Troubleshooting Step #7
If you have made it this far, I feel for you. You are probably upset and have used some choice words about the freeze dryer and your choices. I have some good news and some bad news. Which would you like first? The good news of course because we are staying positive so we can start using this amazing machine!!! The good news is, if you are 100% certain that your vacuum pump is working properly and you have done all of these diagnostics, there is only one thing it can be. The bad news. You more than likely have an epoxy leak. The epoxy vacuum feed that seals to the vacuum chamber is not fully sealing and needs to be addressed. (see picture)

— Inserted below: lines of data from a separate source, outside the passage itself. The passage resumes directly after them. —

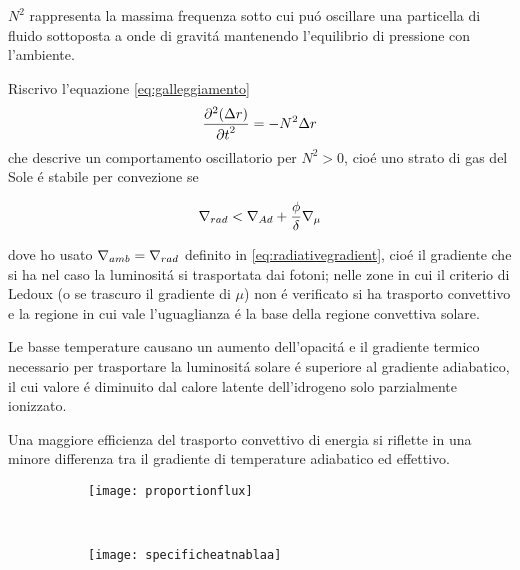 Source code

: \documentclass[../main.tex]{subfiles}
\begin{document}
$N^2$ rappresenta la massima frequenza sotto cui pu\'o oscillare una particella di fluido sottoposta a onde di gravit\'a mantenendo l'equilibrio di pressione con l'ambiente.

Riscrivo l'equazione \eqref{eq:galleggiamento}
\begin{equation}
\PtwoDy{t}{(\Delta r)}=-N^2\Delta r
\end{equation}
che descrive un comportamento oscillatorio per $N^2>0$, cio\'e uno strato di gas del Sole \'e stabile per convezione se

\begin{equation}
\nrad{}<\nad+\frac{\phi}{\delta}\nmu{}\label{eq:ledoux}
\end{equation}

dove ho usato $\nabla_{amb}=\nrad{}$ definito in \eqref{eq:radiativegradient}, cio\'e il gradiente che si ha nel caso la luminosit\'a si trasportata dai fotoni; nelle zone in cui il criterio di Ledoux (o \sch{} se trascuro il gradiente di $\mu$) non \'e verificato si ha trasporto convettivo e la regione in cui vale l'uguaglianza \'e la base della regione convettiva solare.

Le basse temperature causano un aumento dell'opacit\'a e il gradiente termico necessario per trasportare la luminosit\'a solare \'e superiore al gradiente adiabatico, il cui valore \'e diminuito dal calore latente dell'idrogeno solo parzialmente ionizzato.

Una maggiore efficienza del trasporto convettivo di energia si riflette in una minore differenza tra il gradiente di temperature adiabatico ed effettivo.

\begin{figure}[!h]
\begin{subfigure}[l]{0.55\textwidth}
    \texttt{[image: proportionflux]}
    \label{fluxproportion}
\end{subfigure}
~
\begin{subfigure}[r]{0.4\textwidth}
\centering
\texttt{[image: specificheatnablaa]}
\end{subfigure}
    
\end{figure}
\end{document}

You may want to remove the top and side panels to get access to diagnose. Once panels are removed, reinstall your vacuum hose back to the fitting and vacuum pump. Make sure you are using a vacuum pump that is functioning properly. You will also need to confirm that the oil level is correct, the oil is fresh and your hose is hand tight with no teflon or sealant.

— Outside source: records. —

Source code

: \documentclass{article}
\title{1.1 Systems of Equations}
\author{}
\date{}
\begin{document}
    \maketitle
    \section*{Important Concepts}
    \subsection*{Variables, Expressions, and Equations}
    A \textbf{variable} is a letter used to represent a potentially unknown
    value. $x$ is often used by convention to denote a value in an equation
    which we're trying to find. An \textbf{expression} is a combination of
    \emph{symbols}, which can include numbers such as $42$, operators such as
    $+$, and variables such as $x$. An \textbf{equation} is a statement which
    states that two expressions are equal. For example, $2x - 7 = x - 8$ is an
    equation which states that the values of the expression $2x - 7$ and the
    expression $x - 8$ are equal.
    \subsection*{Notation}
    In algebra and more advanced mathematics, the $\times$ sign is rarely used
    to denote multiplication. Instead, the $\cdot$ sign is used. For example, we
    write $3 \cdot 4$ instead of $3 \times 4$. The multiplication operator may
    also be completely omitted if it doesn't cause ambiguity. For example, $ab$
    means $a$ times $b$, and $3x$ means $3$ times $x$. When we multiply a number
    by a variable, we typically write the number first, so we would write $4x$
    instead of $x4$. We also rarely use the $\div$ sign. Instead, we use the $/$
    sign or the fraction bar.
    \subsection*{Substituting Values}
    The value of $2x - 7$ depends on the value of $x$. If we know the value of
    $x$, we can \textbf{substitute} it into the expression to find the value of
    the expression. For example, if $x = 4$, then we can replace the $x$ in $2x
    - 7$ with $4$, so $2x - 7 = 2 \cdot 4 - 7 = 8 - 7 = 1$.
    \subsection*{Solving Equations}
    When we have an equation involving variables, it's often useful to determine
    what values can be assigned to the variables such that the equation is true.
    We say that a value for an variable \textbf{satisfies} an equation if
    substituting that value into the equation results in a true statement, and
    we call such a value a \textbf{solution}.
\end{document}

You then need to bottom out your mTorr level the same way you have done in earlier steps. Make sure you do all of the same things like removing the shelf and dropping the mTorr level down to its stopping point. Once you have done that, pull back the foam insulation and use carb cleaner to spray the epoxy vacuum feed in various places. There are different versions of how these attach and the overall looks. My version is a 2022 (pictured)

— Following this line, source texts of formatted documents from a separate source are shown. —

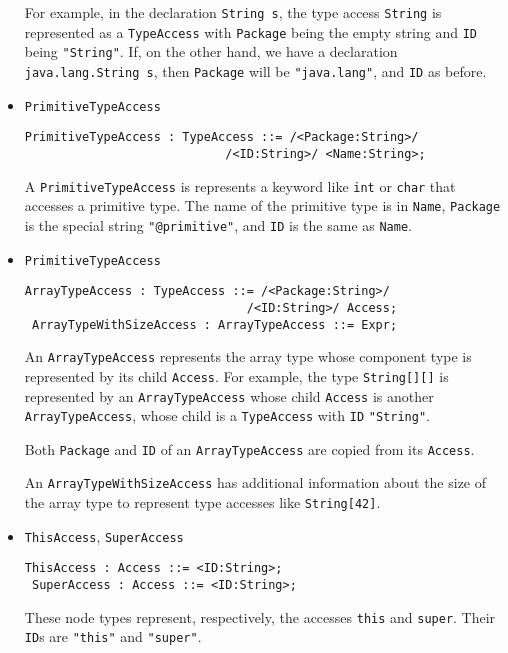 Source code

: \documentclass{article}
\newcommand{\nt}[1]{\texttt{#1}}
\newcommand{\child}[1]{\texttt{#1}}
\newcommand{\code}[1]{\lstinline$#1$}
\begin{document}
\begin{itemize}
  For example, in the declaration \code{String s}, the type access
  \code{String} is represented as a \nt{TypeAccess} with \child{Package}
  being the empty string and \child{ID} being \code{"String"}. If, on
  the other hand, we have a declaration \code{java.lang.String s}, then
  \child{Package} will be \code{"java.lang"}, and \child{ID} as before.

\item \nt{PrimitiveTypeAccess}
  \begin{lstlisting}[frame=single]
 PrimitiveTypeAccess : TypeAccess ::= /<Package:String>/ 
                            /<ID:String>/ <Name:String>;
  \end{lstlisting}

  A \nt{PrimitiveTypeAccess} is represents a keyword like \code{int} or 
  \code{char} that accesses a primitive type. The name of the primitive type
  is in \child{Name}, \child{Package} is the special string
  \code{"@primitive"}, and \child{ID} is the same as \child{Name}.

\item \nt{PrimitiveTypeAccess}
  \begin{lstlisting}[frame=single]
 ArrayTypeAccess : TypeAccess ::= /<Package:String>/ 
                               /<ID:String>/ Access;
 ArrayTypeWithSizeAccess : ArrayTypeAccess ::= Expr;
  \end{lstlisting}

  An \nt{ArrayTypeAccess} represents the array type whose component type is
  represented by its child \nt{Access}. For example, the type
  \code{String[][]} is represented by an \nt{ArrayTypeAccess} whose
  child \child{Access} is another \linebreak
  \nt{ArrayTypeAccess}, whose child is
  a \nt{TypeAccess} with \child{ID} \code{"String"}.

  Both \child{Package} and \child{ID} of an \nt{ArrayTypeAccess} are copied
  from its \child{Access}.

  An \nt{ArrayTypeWithSizeAccess} has additional information about the size
  of the array type to represent type accesses like \code{String[42]}.

\item \nt{ThisAccess}, \nt{SuperAccess}
  \begin{lstlisting}[frame=single]
 ThisAccess : Access ::= <ID:String>;
 SuperAccess : Access ::= <ID:String>;
  \end{lstlisting}

  These node types represent, respectively, the accesses \code{this} and
  \code{super}. Their \child{ID}s are \code{"this"} and
  \code{"super"}.


\end{itemize}
\end{document}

If you see a spike in mTorr levels, you have found your leak. You will need to contact Harvest Right to find out the appropriate epoxy or I have heard of some freeze dryers using 100% silicone as well. Please note that if you do not contact Harvest Right before trying this, you will possibly void your warranty or they may not help any further.
To repair the vacuum sensor, I must first tell you that this is at your own risk! I am just giving my opinion on how to do this repair. Any repair that you do at this point is based on your choice to do so and assumption of your abilities and skill level.
Make a funnel or dam (with masking tape) at the top of the sensor or where you have determined the leak is.
While your machine is still under vacuum, fill the dam or funnel with the recommended epoxy or silicone and release the vacuum slowly. This will pull the sealant into the leak. Let the sealant cure for an extended period of time. Follow dry time instructions of the product you are using.
Fingers crossed for you. This can be extremely frustrating, especially if you just purchased your freeze dryer or you are in the middle of a freeze dry cycle. I have heard that if you are scheduling an appointment with Harvestright for help with diagnosis, set up an ongoing appointment (for the next day or the soonest available) before you even talk to a person. That way you are not drawing out the troubleshooting and diagnosis. The longer it takes for them to get back to you or you go on with your life for a few days, the tougher it is to remember where you left off or what happened on the last phone call or email. I have also had good results with positivity (not just for Harvest Right). If you call into customer service with a bad attitude or showing discouragement, you will get an equal reaction. If your attitude is one willing to learn and experiment, most of the people I have dealt with at HR love these machines and take pride in their work and product.